There is something missing about festive season without sweets. This festive season, try preparing some sweets at home with love. Nothing can beat the taste of tempting Indian sweets. Make something special for your loved ones! Make them taste delicious Indian sweets with some easy recipes. Swasti Aggarwal, Food Strategist at Foodhall, has shared with us two interesting Indian sweet recipes. Read along:
Chocolate Barfi
Delicious Indian fudge fragranced with cardamom. Rich, chocolatey and indulgent.
Ingredients:
- 200 ml double cream
- 200 g milk powder
- 50 g unsalted butter
- 10 cardamoms, ground
- ½ tsp cardamom powder
- 400 ml condensed milk
- 120 g cocoa powder
- 2 tbsp pistachios roughly crushed (optional)
Directions:
- Line a flat dish with parchment paper.
- In a bowl sieve in the milk powder and mix with the cream to make a lumpy dough and set aside.

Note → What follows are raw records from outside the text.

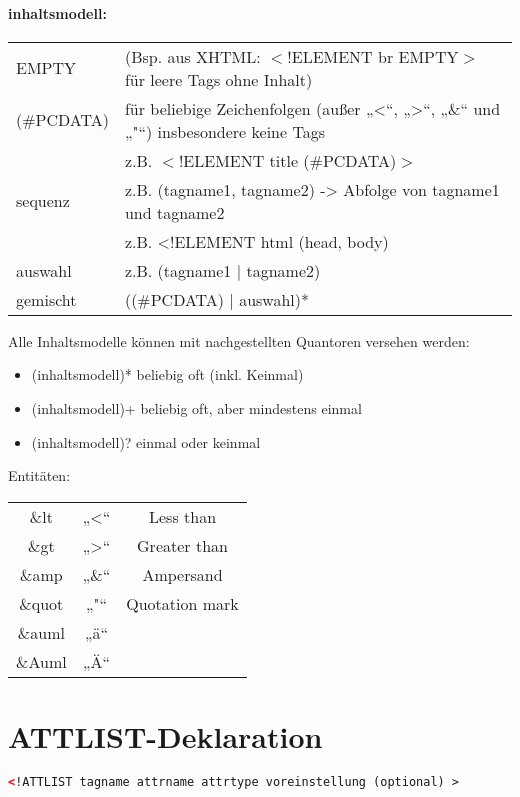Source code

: \paragraph{inhaltsmodell:}\hspace*{0,5mm}\linebreak
\begin{tabular}{ll}
  EMPTY & (Bsp. aus XHTML: $<$!ELEMENT br EMPTY$>$ für leere Tags ohne Inhalt)\\
  (\#PCDATA) & für beliebige Zeichenfolgen (außer „\textless“, „\textgreater“, „\&“ und „"“) insbesondere keine Tags\\
   & z.B. $<$!ELEMENT title (\#PCDATA)$>$\\
  sequenz & z.B. (tagname1, tagname2) -> Abfolge von tagname1 und tagname2\\
   & z.B. <!ELEMENT html (head, body)\\
  auswahl & z.B. (tagname1 | tagname2)\\
  gemischt & ((\#PCDATA) | auswahl)*  
\end{tabular}
\vspace*{2mm}

Alle Inhaltsmodelle können mit nachgestellten Quantoren versehen werden:
\begin{itemize}
\item (inhaltsmodell)* beliebig oft (inkl. Keinmal)
\item (inhaltsmodell)+	beliebig oft, aber mindestens einmal
\item (inhaltsmodell)?	einmal oder keinmal
\end{itemize}
\vspace*{2mm}

Entitäten:\\
\begin{tabular}{ccc}
  \&lt & „\textless“ & Less than\\
  \&gt & „\textgreater“ & Greater than\\
  \&amp	& „\&“	& Ampersand\\
  \&quot & „"“ & Quotation mark\\
  \&auml & „ä“ & \\
  \&Auml & „Ä“ & \\	
\end{tabular}

\newpage
\section{ATTLIST-Deklaration}
\begin{lstlisting}[caption={Syntax einer ATTLIST-Deklaration}, label={lst:attlist}, language={XML}]
  <!ATTLIST tagname attrname attrtype voreinstellung (optional) > 
\end{lstlisting}
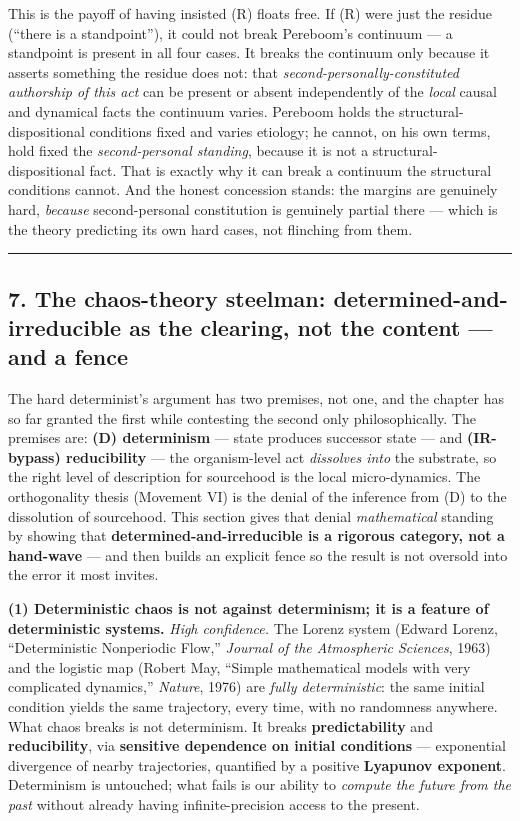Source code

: \documentclass[11pt]{article}
\begin{document}
This is the payoff of having insisted (R) floats free. If (R) were just the residue (``there is a standpoint''), it could not break Pereboom's continuum — a standpoint is present in all four cases. It breaks the continuum only because it asserts something the residue does not: that \emph{second-personally-constituted authorship of this act} can be present or absent independently of the \emph{local} causal and dynamical facts the continuum varies. Pereboom holds the structural-dispositional conditions fixed and varies etiology; he cannot, on his own terms, hold fixed the \emph{second-personal standing}, because it is not a structural-dispositional fact. That is exactly why it can break a continuum the structural conditions cannot. And the honest concession stands: the margins are genuinely hard, \emph{because} second-personal constitution is genuinely partial there — which is the theory predicting its own hard cases, not flinching from them.

\medskip\noindent\rule{\linewidth}{0.3pt}\medskip

\subsection*{7. The chaos-theory steelman: determined-and-irreducible as the clearing, not the content — and a fence}

The hard determinist's argument has two premises, not one, and the chapter has so far granted the first while contesting the second only philosophically. The premises are: \textbf{(D) determinism} — state produces successor state — and \textbf{(IR-bypass) reducibility} — the organism-level act \emph{dissolves into} the substrate, so the right level of description for sourcehood is the local micro-dynamics. The orthogonality thesis (Movement VI) is the denial of the inference from (D) to the dissolution of sourcehood. This section gives that denial \emph{mathematical} standing by showing that \textbf{determined-and-irreducible is a rigorous category, not a hand-wave} — and then builds an explicit fence so the result is not oversold into the error it most invites.

\textbf{(1) Deterministic chaos is not against determinism; it is a feature of deterministic systems.} \emph{High confidence.} The Lorenz system (Edward Lorenz, ``Deterministic Nonperiodic Flow,'' \emph{Journal of the Atmospheric Sciences}, 1963) and the logistic map (Robert May, ``Simple mathematical models with very complicated dynamics,'' \emph{Nature}, 1976) are \emph{fully deterministic}: the same initial condition yields the same trajectory, every time, with no randomness anywhere. What chaos breaks is not determinism. It breaks \textbf{predictability} and \textbf{reducibility}, via \textbf{sensitive dependence on initial conditions} — exponential divergence of nearby trajectories, quantified by a positive \textbf{Lyapunov exponent}. Determinism is untouched; what fails is our ability to \emph{compute the future from the past} without already having infinite-precision access to the present.
\end{document}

- Heat the butter in a non-stick saucepan and add the cardamom powder. Stir with the heat on low and add the condensed milk and cocoa powder.
- Once the cocoa powder has melted add the cream and milk powder mixture. Stir to melt away any lumps. Keep stirring and the mixture will start to leave the sides of the pan. Once this happens put it out on the flat dish and spread it out with the back of your spoon so its about 5-10 cm deep. You can top it with crushed pistachios.
- Cool and set in the refrigerator for 2-3 hrs or overnight. Cut into squares and serve.
Strawberry Sandesh
A revolutionised version of a traditional Bengali dessert made with curd. You can also make this recipe with orange or banana.
Ingredients:
- 1ltr full cream milk
- 150 g strawberries
- 3 tbsp sugar
- Juice of 1 lemon
- 4 tbsp water
- Boil the milk in a large pan. As it heats up,keep an eye on it and as it comes to the boil remove it from the heat and add in the lemon juice. Stir it gently until it curdles. Leave this for a few minutes while you chop your strawberries (remember to keep a few for the garnish).
- Pour the curdled milk through a muslin cloth so that the liquid drains away. If possible hang the muslin for about 10-15 minutes.
- Place the chopped strawberries into a pan with the sugar and water.
- Cook over a low heat, stirring now and again to make a purée. Keep an eye on it so it doesn’t stick to the pan.
- Once it’s thick and sticky (about 10 minutes) remove it from the heat and set aside to cool. Take the curd out of the cloth (it will have a crumbly, spongy feel to it) and place it in a bowl.
- Start to knead the curd with your palm and continue until your hand begins to feel oily. Then fold in the strawberry purée with the curd and mix it through.
- Cover the bowl with a wet cloth and refrigerate for an hour. Remove the flavoured curd from the fridge and make shapes little balls with your hands.
- Garnish each ball with a sliced strawberry. Keep them in the fridge until you are ready to serve.
These should be consumed within 24 hours.